Un logiciel "Icare" chez les gendarmes

Les gendarmes, qui disposent de leur propre fichier "généraliste" baptisé Judex, jumeau du STIC dans la police, n’utiliseront pas le logiciel "Ardoise". Ils ont "Icare", dont une nouvelle version est aussi en cours d’installation dans les unités de gendarmerie.

Ce logiciel, qui récupère automatiquement des données issues d’autres fichiers (des véhicules volés, des personnes recherchées...) intègre aujourd’hui la plainte en ligne. Il permet de fournir des informations personnelles, mais la direction de la communication de la gendarmerie s’empresse de souligner qu’il ne contient pas de données sensibles comparables à celles qui figurent dans Ardoise, le logiciel de la police...

Le logiciel Ardoise en cours de modification par le ministère de l’Intérieur

[AP - vendredi 25 avril 2008 13:07]

La ministre de l’Intérieur Michèle Alliot-Marie a confirmé vendredi que le logiciel Ardoise (Application de recueil de la documentation opérationnelle et d’information statistique sur les enquêtes), critiqué par plusieurs associations de défense des droits de l’Homme, était "en cours de modification" afin de permettre la seule "caractérisation de l’infraction" et non des victimes.

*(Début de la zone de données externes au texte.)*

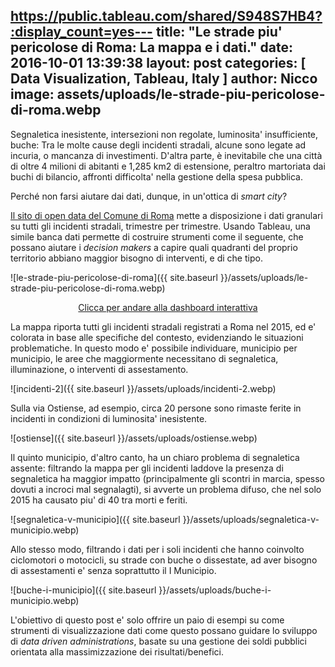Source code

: https://public.tableau.com/shared/S948S7HB4?:display_count=yes---
title: "Le strade piu' pericolose di Roma: La mappa e i dati."
date: 2016-10-01 13:39:38
layout: post
categories: [ Data Visualization, Tableau, Italy ]
author: Nicco
image: assets/uploads/le-strade-piu-pericolose-di-roma.webp
---

Segnaletica inesistente, intersezioni non regolate, luminosita' insufficiente, buche: Tra le molte cause degli incidenti stradali, alcune sono legate ad incuria, o mancanza di investimenti. D'altra parte, è inevitabile che una città di oltre 4 milioni di abitanti e 1,285 km2 di estensione, peraltro martoriata dai buchi di bilancio, affronti difficolta' nella gestione della spesa pubblica.

Perché non farsi aiutare dai dati, dunque, in un'ottica di *smart city*?

[Il sito di open data del Comune di Roma](http://dati.comune.roma.it/) mette a disposizione i dati granulari su tutti gli incidenti stradali, trimestre per trimestre. Usando Tableau, una simile banca dati permette di costruire strumenti come il seguente, che possano aiutare i *decision makers* a capire quali quadranti del proprio territorio abbiano maggior bisogno di interventi, e di che tipo.

![le-strade-piu-pericolose-di-roma]({{ site.baseurl }}/assets/uploads/le-strade-piu-pericolose-di-roma.webp) 
<p style="text-align: center;"><a href="https://public.tableau.com/shared/S948S7HB4?:display_count=yes" target="_blank" rel="noopener noreferrer">Clicca per andare alla dashboard interattiva</a></p>

La mappa riporta tutti gli incidenti stradali registrati a Roma nel 2015, ed e' colorata in base alle specifiche del contesto, evidenziando le situazioni problematiche. In questo modo e' possibile individuare, municipio per municipio, le aree che maggiormente necessitano di segnaletica, illuminazione, o interventi di assestamento.

![incidenti-2]({{ site.baseurl }}/assets/uploads/incidenti-2.webp)

Sulla via Ostiense, ad esempio, circa 20 persone sono rimaste ferite in incidenti in condizioni di luminosita' inesistente.

![ostiense]({{ site.baseurl }}/assets/uploads/ostiense.webp)

Il quinto municipio, d'altro canto, ha un chiaro problema di segnaletica assente: filtrando la mappa per gli incidenti laddove la presenza di segnaletica ha maggior impatto (principalmente gli scontri in marcia, spesso dovuti a incroci mal segnalagti), si avverte un problema difuso, che nel solo 2015 ha causato piu' di 40 tra morti e feriti.

![segnaletica-v-municipio]({{ site.baseurl }}/assets/uploads/segnaletica-v-municipio.webp)

Allo stesso modo, filtrando i dati per i soli incidenti che hanno coinvolto ciclomotori o motocicli, su strade con buche o dissestate, ad aver bisogno di assestamenti e' senza soprattutto il I Municipio.

![buche-i-municipio]({{ site.baseurl }}/assets/uploads/buche-i-municipio.webp)

L'obiettivo di questo post e' solo offrire un paio di esempi su come strumenti di visualizzazione dati come questo possano guidare lo sviluppo di *data driven administrations*, basate su una gestione dei soldi pubblici orientata alla massimizzazione dei risultati/benefici.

Souhaitant "lever les craintes sur le droit de la personne", Mme Alliot-Marie a précisé que la nouvelle mouture du logiciel allait "distinguer entre ce qui relève d’une qualification de l’infraction et ce qui relève de la personne" victime. "L’idée, c’est d’avoir dans ce fichier deux entrées : une entrée qui permet la caractérisation de l’infraction et une deuxième entrée qui permet la caractérisation de la personne".

"Par exemple, on ne fera plus apparaître que quelqu’un est homosexuel, cela ne nous regarde pas", a expliqué la ministre à l’issue d’une rencontre avec le président de la HALDE Louis Schweitzer. "En revanche, si le délit, l’agression, est homophobe alors cela apparaîtra dans la qualification de l’acte et non plus dans la qualification de la personne".

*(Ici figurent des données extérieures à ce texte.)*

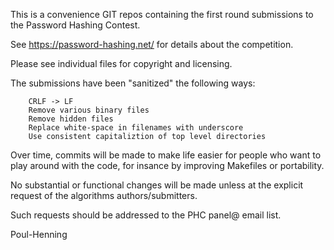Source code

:This is a convenience GIT repos containing the first round
submissions to the Password Hashing Contest.

See https://password-hashing.net/ for details about the competition.

Please see individual files for copyright and licensing.

The submissions have been "sanitized" the following ways:

        CRLF -> LF
        Remove various binary files
        Remove hidden files
        Replace white-space in filenames with underscore
        Use consistent capitaliztion of top level directories

Over time, commits will be made to make life easier for people
who want to play around with the code, for insance by improving
Makefiles or portability.

No substantial or functional changes will be made unless at the
explicit request of the algorithms authors/submitters.

Such requests should be addressed to the PHC panel@ email list.

Poul-Henning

Dans la nouvelle version d’Ardoise, "les seuls éléments qui interviendront" sur la personne "sont ceux qui manifestent, d’une façon très objective, une fragilité particulière qu’il faut pouvoir prendre en compte pour mieux protéger la personne", a-t-elle ajouté, citant l’exemple d’un délégué syndical qui, "s’il est attaqué en tant que tel, c’est quelqu’un qu’il faut protéger".

"Il ne s’agit pas de ficher ou d’avoir des fuites ou un manque de discrétion sur un certain nombre de caractéristiques des personnes", a assuré la locataire de la place Beauvau, reconnaissant "la difficulté de l’exercice". Son ministère souhaite en fait "avoir un suivi des caractéristiques de l’évolution de tels crimes ou de tels délits" pour mieux les prévenir.

Le logiciel "va être mis au point puis testé dans les toutes prochaines semaines, et ensuite nous le présenterons à la CNIL (Commission nationale de l’informatique et des libertés) pour que celle-ci puisse nous donner son avis", a déclaré Mme Alliot-Marie, avançant que "cela ne devrait pas poser de problèmes majeurs".

"La clarification technique à laquelle nous allons procéder doit nous permettre de lever toutes les craintes en la matière", a assuré MAM au côté du président de la Haute autorité de lutte contre les discriminations et pour l’égalité. Louis Schweitzer a rappelé que la HALDE avait fait part de sa "préoccupation qui était l’usage qui pouvait être fait de telles données : les propos de la ministre sont de nature à nous rassurer sur ce point". Mais "il appartiendra à la CNIL, le moment venu, de statuer sur ce fichier et de sa constitution".

Le Collectif contre l’homophobie, à l’origine de la saisine de la CNIL, "prend acte avec satisfaction et vigilance" des modifications annoncées par la ministre, ce qui "valide a posteriori (ses) critiques relatives à l’inutilité, la dangerosité et l’illégalité des rubriques litigieuses".

Mais le CCH demande dans son communiqué à MAM "d’apporter les preuves que les éléments personnels qui ont été collectés dans les 694 commissariats de police nationale dans lesquels le logiciel Ardoise a été illicitement utilisé, ont été détruits".

Le secrétaire général de la LICRA Richard Sérero, joint par l’AP, s’est déclaré "ravi que cette partie de l’ardoise soit effacée". "Tous les critères à connotation ethnique, religieuse, sexuelle doivent être supprimés des fichiers".

Quant au MRAP, son président Mouloud Aounit s’est montré plus mitigé, estimant que c’est un "geste qui n’en est pas un : c’est une vrai réalité de notre société le développement permanent du fichage, avec parfois l’agrément de la CNIL". Cela "pourrait être un faire-valoir pour dire que le gouvernement défend les libertés individuelles, mais on est dans une société où les libertés de chacun sont remises en cause chaque jour".

Notes

[1] Depuis la révision de la loi Informatique et Libertés en juillet 2004, l’avis de la Cnil sur la création d’un fichier de sécurité est purement consultatif. Mais cet avis reste obligatoire.